- ASSIGNMENT: Copy out the entries below exactly as they stand, but only from the line containing "- **JWT** - Token-based authentication" through the line containing "- **React Hot Toast** - Notifications".

(Collected data)
****************************************
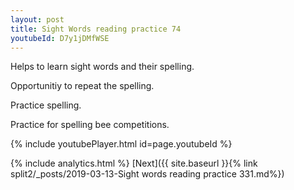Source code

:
 ```yaml
---
layout: post
title: Sight Words reading practice 74
youtubeId: D7y1jDMfWSE
---
```

 
 
Helps to learn sight words and their spelling.

Opportunitiy to repeat the spelling. 

Practice spelling. 
 
Practice for spelling bee competitions. 
 
{% include youtubePlayer.html id=page.youtubeId %}
 
 
{% include analytics.html %} 
[Next]({{ site.baseurl }}{% link  split2/_posts/2019-03-13-Sight words reading practice 331.md%})
 
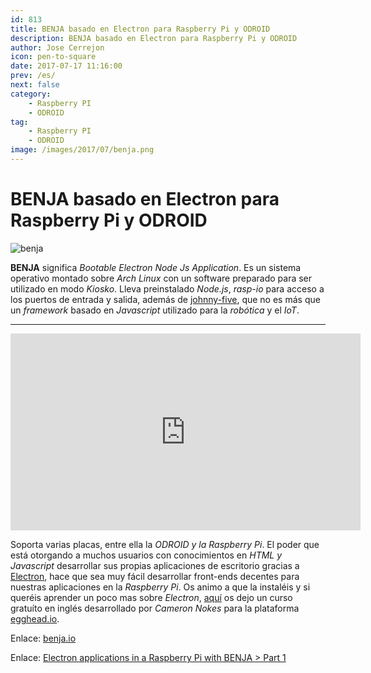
 ```yaml
---
id: 813
title: BENJA basado en Electron para Raspberry Pi y ODROID
description: BENJA basado en Electron para Raspberry Pi y ODROID
author: Jose Cerrejon
icon: pen-to-square
date: 2017-07-17 11:16:00
prev: /es/
next: false
category:
    - Raspberry PI
    - ODROID
tag:
    - Raspberry PI
    - ODROID
image: /images/2017/07/benja.png
---
```


# BENJA basado en Electron para Raspberry Pi y ODROID

![benja](/images/2017/07/benja.png)

**BENJA** significa _Bootable Electron Node Js Application_. Es un sistema operativo montado sobre _Arch Linux_ con un software preparado para ser utilizado en modo _Kiosko_. Lleva preinstalado _Node.js_, _rasp-io_ para acceso a los puertos de entrada y salida, además de [johnny-five](https://github.com/rwaldron/johnny-five), que no es más que un _framework_ basado en _Javascript_ utilizado para la _robótica_ y el _IoT_.

---

<iframe width="560" height="315" src="https://www.youtube.com/embed/POSrH_TWkfg?rel=0" frameborder="0" allowfullscreen></iframe>

Soporta varias placas, entre ella la _ODROID y la Raspberry Pi_. El poder que está otorgando a muchos usuarios con conocimientos en _HTML y Javascript_ desarrollar sus propias aplicaciones de escritorio gracias a [Electron](https://electron.atom.io/), hace que sea muy fácil desarrollar front-ends decentes para nuestras aplicaciones en la _Raspberry Pi_. Os animo a que la instaléis y si queréis aprender un poco mas sobre _Electron_, [aquí](https://egghead.io/lessons/javascript-create-a-hello-world-app-using-electron) os dejo un curso gratuíto en inglés desarrollado por _Cameron Nokes_ para la plataforma [egghead.io](https://egghead.io).

Enlace: [benja.io](https://benja.io/)

Enlace: [Electron applications in a Raspberry Pi with BENJA > Part 1](https://codeburst.io/electron-applications-in-a-raspberry-pi-with-benja-part-1-cc74cf65eb5d)
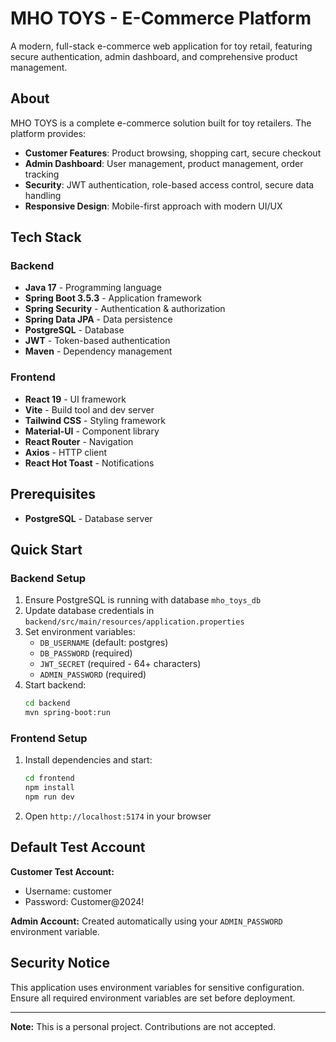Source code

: # MHO TOYS - E-Commerce Platform

A modern, full-stack e-commerce web application for toy retail, featuring secure authentication, admin dashboard, and comprehensive product management.

## About

MHO TOYS is a complete e-commerce solution built for toy retailers. The platform provides:

- **Customer Features**: Product browsing, shopping cart, secure checkout
- **Admin Dashboard**: User management, product management, order tracking
- **Security**: JWT authentication, role-based access control, secure data handling
- **Responsive Design**: Mobile-first approach with modern UI/UX

## Tech Stack

### Backend

- **Java 17** - Programming language
- **Spring Boot 3.5.3** - Application framework
- **Spring Security** - Authentication & authorization
- **Spring Data JPA** - Data persistence
- **PostgreSQL** - Database
- **JWT** - Token-based authentication
- **Maven** - Dependency management

### Frontend

- **React 19** - UI framework
- **Vite** - Build tool and dev server
- **Tailwind CSS** - Styling framework
- **Material-UI** - Component library
- **React Router** - Navigation
- **Axios** - HTTP client
- **React Hot Toast** - Notifications

## Prerequisites

- **PostgreSQL** - Database server

## Quick Start

### Backend Setup

1. Ensure PostgreSQL is running with database `mho_toys_db`
2. Update database credentials in `backend/src/main/resources/application.properties`
3. Set environment variables:
   - `DB_USERNAME` (default: postgres)
   - `DB_PASSWORD` (required)
   - `JWT_SECRET` (required - 64+ characters)
   - `ADMIN_PASSWORD` (required)
4. Start backend:
   ```bash
   cd backend
   mvn spring-boot:run
   ```

### Frontend Setup

1. Install dependencies and start:
   ```bash
   cd frontend
   npm install
   npm run dev
   ```
2. Open `http://localhost:5174` in your browser

## Default Test Account

**Customer Test Account:**

- Username: customer
- Password: Customer@2024!

**Admin Account:** Created automatically using your `ADMIN_PASSWORD` environment variable.

## Security Notice

This application uses environment variables for sensitive configuration. Ensure all required environment variables are set before deployment.

---

**Note:** This is a personal project. Contributions are not accepted.
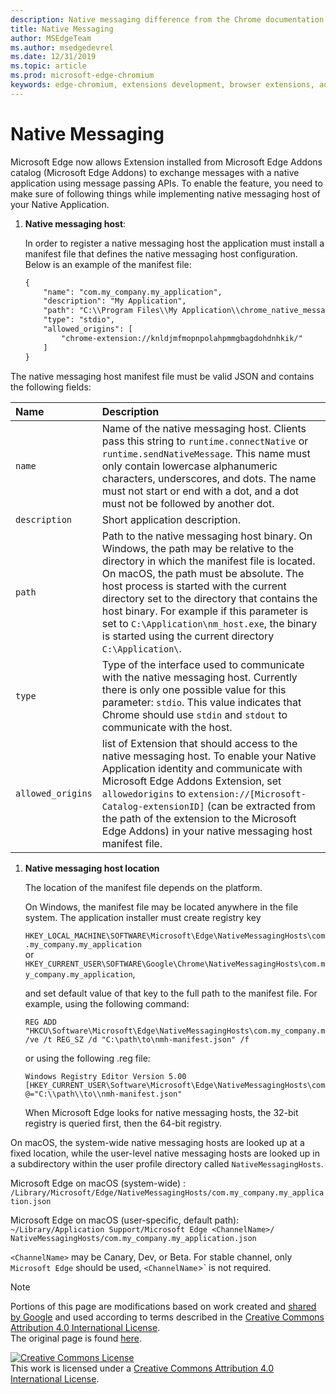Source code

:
 ```yaml
---
description: Native messaging difference from the Chrome documentation
title: Native Messaging
author: MSEdgeTeam
ms.author: msedgedevrel
ms.date: 12/31/2019
ms.topic: article
ms.prod: microsoft-edge-chromium
keywords: edge-chromium, extensions development, browser extensions, addons, partner center, developer
---
```


# Native Messaging  

Microsoft Edge now allows Extension installed from Microsoft Edge Addons catalog \(Microsoft Edge Addons\) to exchange messages with a native application using message passing APIs.  To enable the feature, you need to make sure of following things while implementing native messaging host of your Native Application.  

<!--
 > [!NOTE]
> Native messaging is currently not supported on macOS and Linux version of Microsoft Edge.  This feature support is planned to be implemented soon.  -->  

1.  **Native messaging host**:  
    
    In order to register a native messaging host the application must install a manifest file that defines the native messaging host configuration.  Below is an example of the manifest file:  
    
    ```xml
    {
        "name": "com.my_company.my_application",
        "description": "My Application",
        "path": "C:\\Program Files\\My Application\\chrome_native_messaging_host.exe",
        "type": "stdio",
        "allowed_origins": [
            "chrome-extension://knldjmfmopnpolahpmmgbagdohdnhkik/"
        ]
    }
    ```  
    
The native messaging host manifest file must be valid JSON and contains the following fields:  

| Name | Description |  
|:--- |:--- |  
| `name` | Name of the native messaging host. Clients pass this string to `runtime.connectNative` or `runtime.sendNativeMessage`.  This name must only contain lowercase alphanumeric characters, underscores, and dots.  The name must not start or end with a dot, and a dot must not be followed by another dot. |  
| `description` | Short application description. |  
| `path` | Path to the native messaging host binary.  On Windows, the path may be relative to the directory in which the manifest file is located.  On macOS, the path must be absolute.  The host process is started with the current directory set to the directory that contains the host binary. For example if this parameter is set to `C:\Application\nm_host.exe`, the binary is started using the current directory `C:\Application\`. |  
| `type` | Type of the interface used to communicate with the native messaging host.  Currently there is only one possible value for this parameter: `stdio`.  This value indicates that Chrome should use `stdin` and `stdout` to communicate with the host. |  
| `allowed_origins` |  list of Extension that should access to the native messaging host.  To enable your Native Application identity and communicate with Microsoft Edge Addons Extension, set `allowedorigins` to `extension://[Microsoft-Catalog-extensionID]` \(can be extracted from the path of the extension to the Microsoft Edge Addons\) in your native messaging host manifest file. |  

1.  **Native messaging host location**  
    
    The location of the manifest file depends on the platform.  
    
    On Windows, the manifest file may be located anywhere in the file system.  The application installer must create registry key  
    
    `HKEY_LOCAL_MACHINE\SOFTWARE\Microsoft\Edge\NativeMessagingHosts\com.my_company.my_application`  
    or  
    `HKEY_CURRENT_USER\SOFTWARE\Google\Chrome\NativeMessagingHosts\com.my_company.my_application`,  
    
    and set default value of that key to the full path to the manifest file.  For example, using the following command:  
    
    ```shell
    REG ADD "HKCU\Software\Microsoft\Edge\NativeMessagingHosts\com.my_company.my_application" /ve /t REG_SZ /d "C:\path\to\nmh-manifest.json" /f
    ```  
    
    or using the following .reg file:  
    
    ```shell
    Windows Registry Editor Version 5.00
    [HKEY_CURRENT_USER\Software\Microsoft\Edge\NativeMessagingHosts\com.my_company.my_application]
    @="C:\\path\\to\\nmh-manifest.json"
    ```  
    
    When Microsoft Edge looks for native messaging hosts, the 32-bit registry is queried first, then the 64-bit registry.  

On macOS, the system-wide native messaging hosts are looked up at a fixed location, while the user-level native messaging hosts are looked up in a subdirectory within the user profile directory called `NativeMessagingHosts`.  

Microsoft Edge on macOS \(system-wide\) :  
`/Library/Microsoft/Edge/NativeMessagingHosts/com.my_company.my_application.json`  

Microsoft Edge on macOS \(user-specific, default path\):  
`~/Library/Application Support/Microsoft Edge <ChannelName>/ NativeMessagingHosts/com.my_company.my_application.json`  

`<ChannelName>` may be Canary, Dev, or Beta. For stable channel, only `Microsoft Edge` should be used, `<ChannelName`>` is not required.

<!-- image links -->  

<!-- links -->  

> [!NOTE]
> Portions of this page are modifications based on work created and [shared by Google][GoogleSitePolicies] and used according to terms described in the [Creative Commons Attribution 4.0 International License][CCA4IL].  
> The original page is found [here](https://developer.chrome.com/extensions/nativeMessaging).  

[![Creative Commons License][CCby4Image]][CCA4IL]  
This work is licensed under a [Creative Commons Attribution 4.0 International License][CCA4IL].  

[CCA4IL]: https://creativecommons.org/licenses/by/4.0  
[CCby4Image]: https://i.creativecommons.org/l/by/4.0/88x31.png  
[GoogleSitePolicies]: https://developers.google.com/terms/site-policies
****************************************
- SOLVED EXERCISE:
- **JWT** - Token-based authentication
- **Maven** - Dependency management

### Frontend

- **React 19** - UI framework
- **Vite** - Build tool and dev server
- **Tailwind CSS** - Styling framework
- **Material-UI** - Component library
- **React Router** - Navigation
- **Axios** - HTTP client
- **React Hot Toast** - Notifications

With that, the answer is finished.